What is needed. Reproduce each entry exactly as it reads. Leave the images out.

[Source data]

= = = =

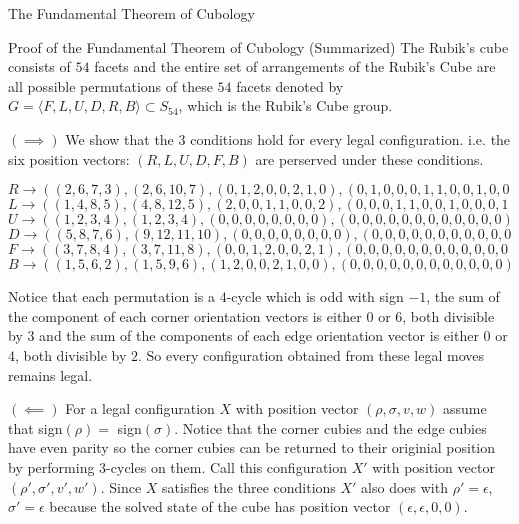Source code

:\documentclass[final]{beamer}
\newlength{\colwidth}
\begin{document}
\begin{frame}[t]
\begin{columns}[t]
\begin{column}{\colwidth}
\begin{alertblock}{The Fundamental Theorem of Cubology}

  \end{alertblock}

  \begin{block}{Proof of the Fundamental Theorem of Cubology (Summarized)}
    The Rubik's cube consists of $54$ facets and the entire set of arrangements of the Rubik's Cube are all possible permutations of these $54$ facets 
    denoted  by $G = \langle F,L,U,D,R,B\rangle \subset S_{54}$, which is the Rubik's Cube group.



$(\implies)$ 
We show that the $3$ conditions hold for every legal configuration. i.e. the six position vectors: $(R,L,U,D,F,B)$ are perserved under these conditions.

$$R \rightarrow ((2,6,7,3),(2,6,10,7),(0,1,2,0,0,2,1,0),(0,1,0,0,0,1,1,0,0,1,0,0))$$
$$L \rightarrow ((1 ,4,8,5),(4,8,12,5),(2, 0, 0, 1, 1, 0, 0, 2), (0, 0, 0, 1, 1, 0, 0, 1, 0, 0, 0, 1))$$
$$U \rightarrow ((1, 2, 3, 4), (1, 2, 3, 4), (0, 0, 0, 0, 0, 0, 0, 0), (0, 0, 0, 0, 0, 0, 0, 0, 0, 0, 0, 0))$$
$$D \rightarrow ((5, 8, 7, 6), (9, 12, 11, 10), (0, 0, 0, 0, 0, 0, 0, 0), (0, 0, 0, 0, 0, 0, 0, 0, 0, 0, 0, 0))$$
$$F \rightarrow ((3, 7, 8, 4), (3, 7, 11, 8), (0, 0, 1, 2, 0, 0, 2, 1), (0, 0, 0, 0, 0, 0, 0, 0, 0, 0, 0, 0))$$
$$B \rightarrow ((1, 5, 6, 2), (1, 5, 9, 6), (1, 2, 0, 0, 2, 1, 0, 0), (0, 0, 0, 0, 0, 0, 0, 0, 0, 0, 0, 0))$$

Notice that each permutation is a $4$-cycle which is odd with sign $-1$, the sum of the component of each corner orientation vectors is either $0$ or $6$, both divisible by $3$ and 
the sum of the components of each edge orientation vector is either $0$ or $4$, both divisible by $2$.
So every configuration obtained from these legal moves remains legal.

$(\impliedby)$ 
For a legal configuration $X$ with position vector $(\rho, \sigma, v, w)$ assume that sign$(\rho)=$ sign$(\sigma)$.
Notice that the corner cubies and the edge cubies have even parity so the corner cubies can be returned to their originial position by performing $3$-cycles on them. 
Call this configuration $X'$ with position vector $(\rho', \sigma', v', w')$.
Since $X$ satisfies the three conditions $X'$ also does with $\rho' = \epsilon$, $\sigma' = \epsilon$ because the solved state of the cube has position vector $(\epsilon, \epsilon, 0 , 0)$.


\end{block}
\end{column}
\end{columns}
\end{frame}
\end{document}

= = = =

Solved problem.
Source code

:\documentclass[final]{beamer}
\newlength{\colwidth}
\begin{document}
\begin{frame}[t]
\begin{columns}[t]
\begin{column}{\colwidth}
\begin{alertblock}{The Fundamental Theorem of Cubology}

  \end{alertblock}

  \begin{block}{Proof of the Fundamental Theorem of Cubology (Summarized)}
    The Rubik's cube consists of $54$ facets and the entire set of arrangements of the Rubik's Cube are all possible permutations of these $54$ facets 
    denoted  by $G = \langle F,L,U,D,R,B\rangle \subset S_{54}$, which is the Rubik's Cube group.



$(\implies)$ 
We show that the $3$ conditions hold for every legal configuration. i.e. the six position vectors: $(R,L,U,D,F,B)$ are perserved under these conditions.

$$R \rightarrow ((2,6,7,3),(2,6,10,7),(0,1,2,0,0,2,1,0),(0,1,0,0,0,1,1,0,0,1,0,0))$$
$$L \rightarrow ((1 ,4,8,5),(4,8,12,5),(2, 0, 0, 1, 1, 0, 0, 2), (0, 0, 0, 1, 1, 0, 0, 1, 0, 0, 0, 1))$$
$$U \rightarrow ((1, 2, 3, 4), (1, 2, 3, 4), (0, 0, 0, 0, 0, 0, 0, 0), (0, 0, 0, 0, 0, 0, 0, 0, 0, 0, 0, 0))$$
$$D \rightarrow ((5, 8, 7, 6), (9, 12, 11, 10), (0, 0, 0, 0, 0, 0, 0, 0), (0, 0, 0, 0, 0, 0, 0, 0, 0, 0, 0, 0))$$
$$F \rightarrow ((3, 7, 8, 4), (3, 7, 11, 8), (0, 0, 1, 2, 0, 0, 2, 1), (0, 0, 0, 0, 0, 0, 0, 0, 0, 0, 0, 0))$$
$$B \rightarrow ((1, 5, 6, 2), (1, 5, 9, 6), (1, 2, 0, 0, 2, 1, 0, 0), (0, 0, 0, 0, 0, 0, 0, 0, 0, 0, 0, 0))$$

Notice that each permutation is a $4$-cycle which is odd with sign $-1$, the sum of the component of each corner orientation vectors is either $0$ or $6$, both divisible by $3$ and 
the sum of the components of each edge orientation vector is either $0$ or $4$, both divisible by $2$.
So every configuration obtained from these legal moves remains legal.

$(\impliedby)$ 
For a legal configuration $X$ with position vector $(\rho, \sigma, v, w)$ assume that sign$(\rho)=$ sign$(\sigma)$.
Notice that the corner cubies and the edge cubies have even parity so the corner cubies can be returned to their originial position by performing $3$-cycles on them. 
Call this configuration $X'$ with position vector $(\rho', \sigma', v', w')$.
Since $X$ satisfies the three conditions $X'$ also does with $\rho' = \epsilon$, $\sigma' = \epsilon$ because the solved state of the cube has position vector $(\epsilon, \epsilon, 0 , 0)$.


\end{block}
\end{column}
\end{columns}
\end{frame}
\end{document}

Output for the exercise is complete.